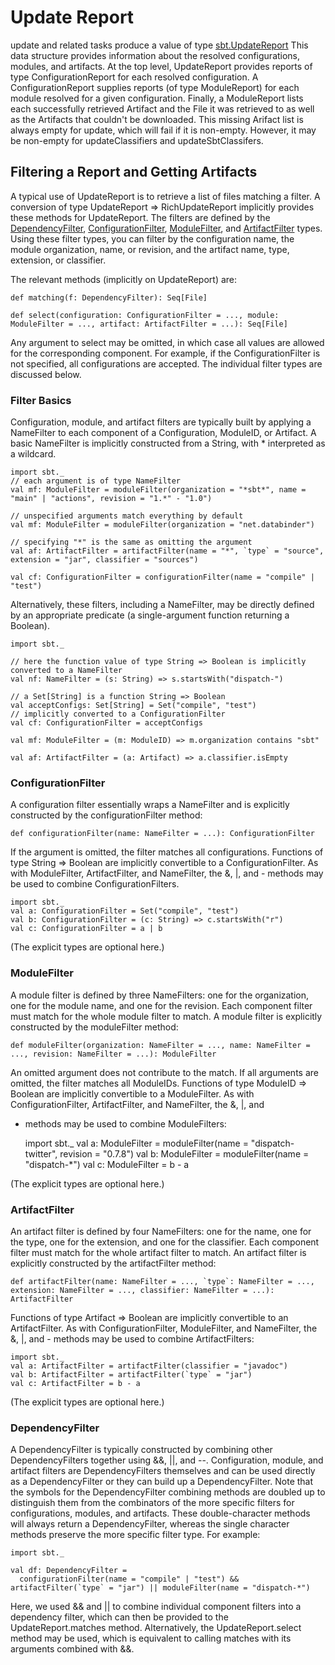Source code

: Update Report
=============

update and related tasks produce a value of type
[sbt.UpdateReport](../../api/sbt/UpdateReport.html) This data structure
provides information about the resolved configurations, modules, and
artifacts. At the top level, UpdateReport provides reports of type
ConfigurationReport for each resolved configuration. A
ConfigurationReport supplies reports (of type ModuleReport) for each
module resolved for a given configuration. Finally, a ModuleReport lists
each successfully retrieved Artifact and the File it was retrieved to as
well as the Artifacts that couldn't be downloaded. This missing Arifact
list is always empty for update, which will fail if it is non-empty.
However, it may be non-empty for updateClassifiers and
updateSbtClassifers.

Filtering a Report and Getting Artifacts
----------------------------------------

A typical use of UpdateReport is to retrieve a list of files matching a
filter. A conversion of type UpdateReport =\> RichUpdateReport
implicitly provides these methods for UpdateReport. The filters are
defined by the [DependencyFilter](../../api/sbt/DependencyFilter.html),
[ConfigurationFilter](../../api/sbt/ConfigurationFilter.html),
[ModuleFilter](../../api/sbt/ModuleFilter.html), and
[ArtifactFilter](../../api/sbt/ArtifactFilter.html) types. Using these
filter types, you can filter by the configuration name, the module
organization, name, or revision, and the artifact name, type, extension,
or classifier.

The relevant methods (implicitly on UpdateReport) are:

    def matching(f: DependencyFilter): Seq[File]

    def select(configuration: ConfigurationFilter = ..., module: ModuleFilter = ..., artifact: ArtifactFilter = ...): Seq[File]

Any argument to select may be omitted, in which case all values are
allowed for the corresponding component. For example, if the
ConfigurationFilter is not specified, all configurations are accepted.
The individual filter types are discussed below.

### Filter Basics

Configuration, module, and artifact filters are typically built by
applying a NameFilter to each component of a Configuration, ModuleID, or
Artifact. A basic NameFilter is implicitly constructed from a String,
with \* interpreted as a wildcard.

    import sbt._
    // each argument is of type NameFilter
    val mf: ModuleFilter = moduleFilter(organization = "*sbt*", name = "main" | "actions", revision = "1.*" - "1.0")

    // unspecified arguments match everything by default
    val mf: ModuleFilter = moduleFilter(organization = "net.databinder")

    // specifying "*" is the same as omitting the argument
    val af: ArtifactFilter = artifactFilter(name = "*", `type` = "source", extension = "jar", classifier = "sources")

    val cf: ConfigurationFilter = configurationFilter(name = "compile" | "test")

Alternatively, these filters, including a NameFilter, may be directly
defined by an appropriate predicate (a single-argument function
returning a Boolean).

    import sbt._

    // here the function value of type String => Boolean is implicitly converted to a NameFilter
    val nf: NameFilter = (s: String) => s.startsWith("dispatch-")

    // a Set[String] is a function String => Boolean
    val acceptConfigs: Set[String] = Set("compile", "test")
    // implicitly converted to a ConfigurationFilter
    val cf: ConfigurationFilter = acceptConfigs

    val mf: ModuleFilter = (m: ModuleID) => m.organization contains "sbt"

    val af: ArtifactFilter = (a: Artifact) => a.classifier.isEmpty

### ConfigurationFilter

A configuration filter essentially wraps a NameFilter and is explicitly
constructed by the configurationFilter method:

    def configurationFilter(name: NameFilter = ...): ConfigurationFilter

If the argument is omitted, the filter matches all configurations.
Functions of type String =\> Boolean are implicitly convertible to a
ConfigurationFilter. As with ModuleFilter, ArtifactFilter, and
NameFilter, the &, |, and - methods may be used to combine
ConfigurationFilters.

    import sbt._
    val a: ConfigurationFilter = Set("compile", "test")
    val b: ConfigurationFilter = (c: String) => c.startsWith("r")
    val c: ConfigurationFilter = a | b

(The explicit types are optional here.)

### ModuleFilter

A module filter is defined by three NameFilters: one for the
organization, one for the module name, and one for the revision. Each
component filter must match for the whole module filter to match. A
module filter is explicitly constructed by the moduleFilter method:

    def moduleFilter(organization: NameFilter = ..., name: NameFilter = ..., revision: NameFilter = ...): ModuleFilter

An omitted argument does not contribute to the match. If all arguments
are omitted, the filter matches all ModuleIDs. Functions of type
ModuleID =\> Boolean are implicitly convertible to a ModuleFilter. As
with ConfigurationFilter, ArtifactFilter, and NameFilter, the &, |, and
- methods may be used to combine ModuleFilters:

    import sbt._
    val a: ModuleFilter = moduleFilter(name = "dispatch-twitter", revision = "0.7.8")
    val b: ModuleFilter = moduleFilter(name = "dispatch-*")
    val c: ModuleFilter = b - a

(The explicit types are optional here.)

### ArtifactFilter

An artifact filter is defined by four NameFilters: one for the name, one
for the type, one for the extension, and one for the classifier. Each
component filter must match for the whole artifact filter to match. An
artifact filter is explicitly constructed by the artifactFilter method:

    def artifactFilter(name: NameFilter = ..., `type`: NameFilter = ..., extension: NameFilter = ..., classifier: NameFilter = ...): ArtifactFilter

Functions of type Artifact =\> Boolean are implicitly convertible to an
ArtifactFilter. As with ConfigurationFilter, ModuleFilter, and
NameFilter, the &, |, and - methods may be used to combine
ArtifactFilters:

    import sbt._
    val a: ArtifactFilter = artifactFilter(classifier = "javadoc")
    val b: ArtifactFilter = artifactFilter(`type` = "jar")
    val c: ArtifactFilter = b - a

(The explicit types are optional here.)

### DependencyFilter

A DependencyFilter is typically constructed by combining other
DependencyFilters together using &&, ||, and --. Configuration, module,
and artifact filters are DependencyFilters themselves and can be used
directly as a DependencyFilter or they can build up a DependencyFilter.
Note that the symbols for the DependencyFilter combining methods are
doubled up to distinguish them from the combinators of the more specific
filters for configurations, modules, and artifacts. These
double-character methods will always return a DependencyFilter, whereas
the single character methods preserve the more specific filter type. For
example:

    import sbt._

    val df: DependencyFilter =
      configurationFilter(name = "compile" | "test") && artifactFilter(`type` = "jar") || moduleFilter(name = "dispatch-*")

Here, we used && and || to combine individual component filters into a
dependency filter, which can then be provided to the
UpdateReport.matches method. Alternatively, the UpdateReport.select
method may be used, which is equivalent to calling matches with its
arguments combined with &&.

• • • •

Task to carry out: Give back exactly the lines of the listing above that run from the line with "val c: ModuleFilter = b - a" to the line with "component filter must match for the whole artifact", inclusive.

Your response:
    val c: ModuleFilter = b - a

(The explicit types are optional here.)

### ArtifactFilter

An artifact filter is defined by four NameFilters: one for the name, one
for the type, one for the extension, and one for the classifier. Each
component filter must match for the whole artifact filter to match. An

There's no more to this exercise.